== Exercise details ==
In the records below, find the line with "dat lä jävvja\\" and the line with "sim/cockpit/electrical/battery_on TO 1|"; return exactly those lines and every line between them.
------ Given information
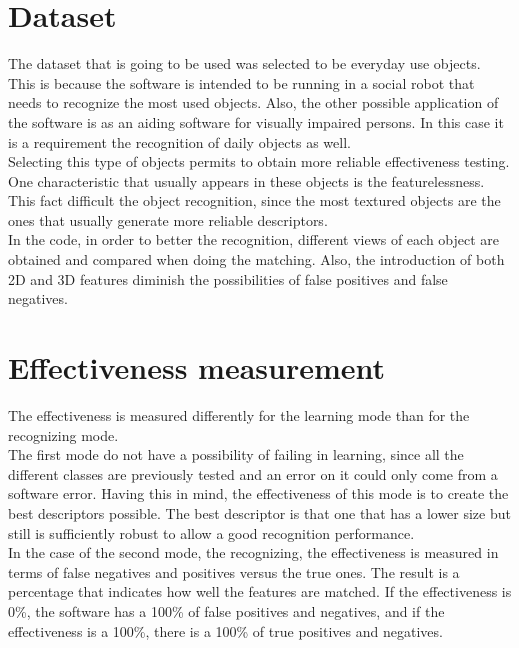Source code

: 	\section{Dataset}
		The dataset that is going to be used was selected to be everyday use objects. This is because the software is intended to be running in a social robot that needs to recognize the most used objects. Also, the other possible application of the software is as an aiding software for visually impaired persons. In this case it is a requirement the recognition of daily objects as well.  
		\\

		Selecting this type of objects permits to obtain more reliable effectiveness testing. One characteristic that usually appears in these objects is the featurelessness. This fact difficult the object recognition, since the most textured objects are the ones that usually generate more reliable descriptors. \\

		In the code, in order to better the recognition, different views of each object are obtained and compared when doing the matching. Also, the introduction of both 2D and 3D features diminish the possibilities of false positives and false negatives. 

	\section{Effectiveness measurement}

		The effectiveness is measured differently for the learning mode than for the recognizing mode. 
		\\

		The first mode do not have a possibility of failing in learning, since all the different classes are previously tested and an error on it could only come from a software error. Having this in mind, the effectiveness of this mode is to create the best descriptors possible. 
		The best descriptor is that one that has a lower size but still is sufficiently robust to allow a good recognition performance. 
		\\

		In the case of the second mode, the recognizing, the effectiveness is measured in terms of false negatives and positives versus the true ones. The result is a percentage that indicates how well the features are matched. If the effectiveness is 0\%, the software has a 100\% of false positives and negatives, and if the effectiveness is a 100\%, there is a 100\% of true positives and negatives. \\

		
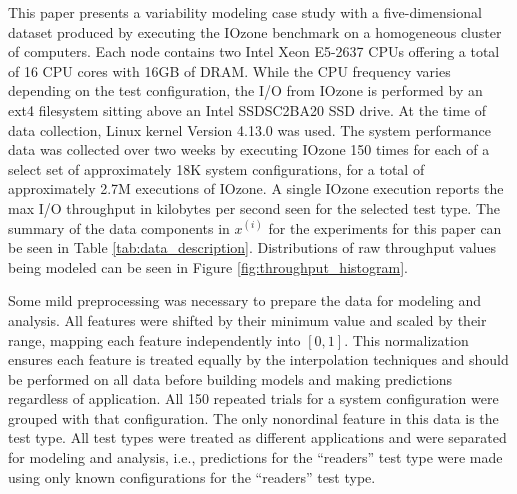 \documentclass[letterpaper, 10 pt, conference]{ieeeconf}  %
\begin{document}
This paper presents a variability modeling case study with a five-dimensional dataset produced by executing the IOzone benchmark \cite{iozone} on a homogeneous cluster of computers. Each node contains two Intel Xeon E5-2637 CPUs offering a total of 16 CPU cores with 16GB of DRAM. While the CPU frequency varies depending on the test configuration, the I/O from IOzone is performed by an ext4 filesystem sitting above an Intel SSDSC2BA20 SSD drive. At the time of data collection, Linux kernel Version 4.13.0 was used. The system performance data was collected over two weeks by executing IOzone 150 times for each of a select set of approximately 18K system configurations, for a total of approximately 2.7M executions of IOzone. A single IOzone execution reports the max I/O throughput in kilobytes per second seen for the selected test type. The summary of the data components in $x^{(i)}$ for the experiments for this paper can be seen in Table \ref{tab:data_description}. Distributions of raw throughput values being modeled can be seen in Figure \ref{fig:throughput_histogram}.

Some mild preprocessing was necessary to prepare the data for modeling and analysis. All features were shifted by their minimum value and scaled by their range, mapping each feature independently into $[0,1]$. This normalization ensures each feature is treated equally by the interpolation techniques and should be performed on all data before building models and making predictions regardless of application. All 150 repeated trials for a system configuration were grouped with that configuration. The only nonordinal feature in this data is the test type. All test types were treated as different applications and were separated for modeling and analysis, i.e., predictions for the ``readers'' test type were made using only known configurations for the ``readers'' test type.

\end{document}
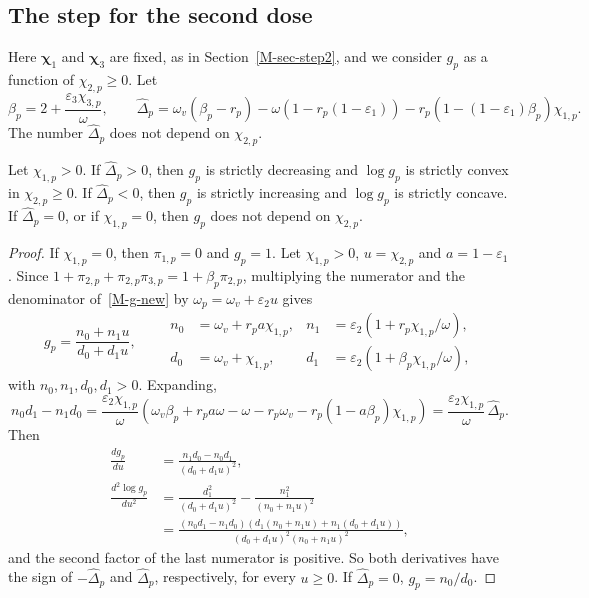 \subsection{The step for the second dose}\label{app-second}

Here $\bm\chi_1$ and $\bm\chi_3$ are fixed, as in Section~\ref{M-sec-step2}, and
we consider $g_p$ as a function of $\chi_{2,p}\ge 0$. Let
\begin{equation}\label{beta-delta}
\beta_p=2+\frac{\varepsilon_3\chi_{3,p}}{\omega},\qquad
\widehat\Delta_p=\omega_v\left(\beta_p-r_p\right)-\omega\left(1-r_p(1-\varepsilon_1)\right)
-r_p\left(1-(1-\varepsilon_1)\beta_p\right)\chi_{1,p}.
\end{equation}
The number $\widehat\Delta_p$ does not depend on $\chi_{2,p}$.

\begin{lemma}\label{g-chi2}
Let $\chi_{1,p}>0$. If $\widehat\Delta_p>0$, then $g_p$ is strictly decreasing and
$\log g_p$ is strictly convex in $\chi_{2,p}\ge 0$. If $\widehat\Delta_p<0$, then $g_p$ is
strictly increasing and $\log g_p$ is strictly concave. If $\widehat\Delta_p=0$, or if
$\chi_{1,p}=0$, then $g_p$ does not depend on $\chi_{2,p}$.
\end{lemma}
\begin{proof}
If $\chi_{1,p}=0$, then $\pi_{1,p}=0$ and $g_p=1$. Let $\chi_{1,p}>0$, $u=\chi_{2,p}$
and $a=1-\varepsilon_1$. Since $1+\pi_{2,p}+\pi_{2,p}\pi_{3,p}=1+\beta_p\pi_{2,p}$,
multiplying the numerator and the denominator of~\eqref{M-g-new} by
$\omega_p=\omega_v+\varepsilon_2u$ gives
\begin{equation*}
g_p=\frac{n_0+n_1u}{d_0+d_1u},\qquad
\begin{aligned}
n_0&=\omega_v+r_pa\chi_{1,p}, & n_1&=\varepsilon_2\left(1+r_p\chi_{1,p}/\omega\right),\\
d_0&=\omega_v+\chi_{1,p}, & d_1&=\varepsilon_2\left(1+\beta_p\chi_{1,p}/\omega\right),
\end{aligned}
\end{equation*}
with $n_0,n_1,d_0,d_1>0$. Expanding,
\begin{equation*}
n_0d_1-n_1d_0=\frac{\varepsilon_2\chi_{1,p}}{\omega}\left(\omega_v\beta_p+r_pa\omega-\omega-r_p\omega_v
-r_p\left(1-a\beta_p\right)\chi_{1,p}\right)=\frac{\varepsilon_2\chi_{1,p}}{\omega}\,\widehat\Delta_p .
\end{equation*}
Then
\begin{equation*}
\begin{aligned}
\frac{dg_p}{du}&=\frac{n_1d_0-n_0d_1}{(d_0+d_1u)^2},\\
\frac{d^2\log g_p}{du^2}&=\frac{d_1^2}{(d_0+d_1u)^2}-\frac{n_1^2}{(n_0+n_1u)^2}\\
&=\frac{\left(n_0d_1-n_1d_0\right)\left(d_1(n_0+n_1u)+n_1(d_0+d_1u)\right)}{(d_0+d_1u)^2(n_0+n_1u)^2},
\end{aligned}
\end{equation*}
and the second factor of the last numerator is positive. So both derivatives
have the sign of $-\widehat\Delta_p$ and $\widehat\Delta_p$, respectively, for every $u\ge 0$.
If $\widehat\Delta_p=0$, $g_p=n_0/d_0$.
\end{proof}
------------
------ Given information
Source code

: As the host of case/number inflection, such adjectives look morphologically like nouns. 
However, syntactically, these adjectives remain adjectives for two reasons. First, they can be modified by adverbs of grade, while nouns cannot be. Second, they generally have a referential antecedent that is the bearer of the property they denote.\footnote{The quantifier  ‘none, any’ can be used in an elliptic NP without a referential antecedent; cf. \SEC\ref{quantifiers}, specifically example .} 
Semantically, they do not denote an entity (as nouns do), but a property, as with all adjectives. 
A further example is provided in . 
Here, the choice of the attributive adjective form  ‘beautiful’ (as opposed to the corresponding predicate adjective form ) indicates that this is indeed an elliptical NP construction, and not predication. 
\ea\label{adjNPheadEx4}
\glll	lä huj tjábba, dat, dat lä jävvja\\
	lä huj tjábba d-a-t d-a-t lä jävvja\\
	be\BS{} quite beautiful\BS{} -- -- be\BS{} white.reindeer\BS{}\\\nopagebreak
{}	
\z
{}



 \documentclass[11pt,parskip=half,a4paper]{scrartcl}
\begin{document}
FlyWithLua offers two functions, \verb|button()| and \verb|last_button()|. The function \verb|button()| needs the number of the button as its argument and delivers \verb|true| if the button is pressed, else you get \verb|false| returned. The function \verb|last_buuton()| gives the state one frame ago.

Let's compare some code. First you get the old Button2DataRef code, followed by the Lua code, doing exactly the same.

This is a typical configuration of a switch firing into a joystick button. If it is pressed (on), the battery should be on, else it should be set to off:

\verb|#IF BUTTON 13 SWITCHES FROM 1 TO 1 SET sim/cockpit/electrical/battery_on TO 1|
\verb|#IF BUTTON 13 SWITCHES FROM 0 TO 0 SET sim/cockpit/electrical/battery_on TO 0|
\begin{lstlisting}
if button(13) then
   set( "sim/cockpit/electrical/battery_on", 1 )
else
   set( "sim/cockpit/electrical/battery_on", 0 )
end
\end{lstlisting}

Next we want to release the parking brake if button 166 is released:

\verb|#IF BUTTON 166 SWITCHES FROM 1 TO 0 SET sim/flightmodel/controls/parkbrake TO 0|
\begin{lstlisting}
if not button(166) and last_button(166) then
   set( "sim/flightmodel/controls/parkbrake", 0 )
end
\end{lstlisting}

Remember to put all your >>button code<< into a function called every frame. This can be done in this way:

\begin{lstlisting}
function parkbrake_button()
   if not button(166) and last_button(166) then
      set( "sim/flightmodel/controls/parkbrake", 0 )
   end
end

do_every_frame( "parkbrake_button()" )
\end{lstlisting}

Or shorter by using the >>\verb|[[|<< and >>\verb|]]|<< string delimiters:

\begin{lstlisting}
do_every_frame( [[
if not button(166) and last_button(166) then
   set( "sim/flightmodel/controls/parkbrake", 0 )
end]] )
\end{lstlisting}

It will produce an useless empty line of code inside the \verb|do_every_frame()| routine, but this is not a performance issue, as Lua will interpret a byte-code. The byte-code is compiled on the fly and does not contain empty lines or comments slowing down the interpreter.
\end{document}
------------
== Response for this exercise ==
\glll	lä huj tjábba, dat, dat lä jävvja\\
	lä huj tjábba d-a-t d-a-t lä jävvja\\
	be\BS{} quite beautiful\BS{} -- -- be\BS{} white.reindeer\BS{}\\\nopagebreak
{}	
\z
{}



 \documentclass[11pt,parskip=half,a4paper]{scrartcl}
\begin{document}
FlyWithLua offers two functions, \verb|button()| and \verb|last_button()|. The function \verb|button()| needs the number of the button as its argument and delivers \verb|true| if the button is pressed, else you get \verb|false| returned. The function \verb|last_buuton()| gives the state one frame ago.

Let's compare some code. First you get the old Button2DataRef code, followed by the Lua code, doing exactly the same.

This is a typical configuration of a switch firing into a joystick button. If it is pressed (on), the battery should be on, else it should be set to off:

\verb|#IF BUTTON 13 SWITCHES FROM 1 TO 1 SET sim/cockpit/electrical/battery_on TO 1|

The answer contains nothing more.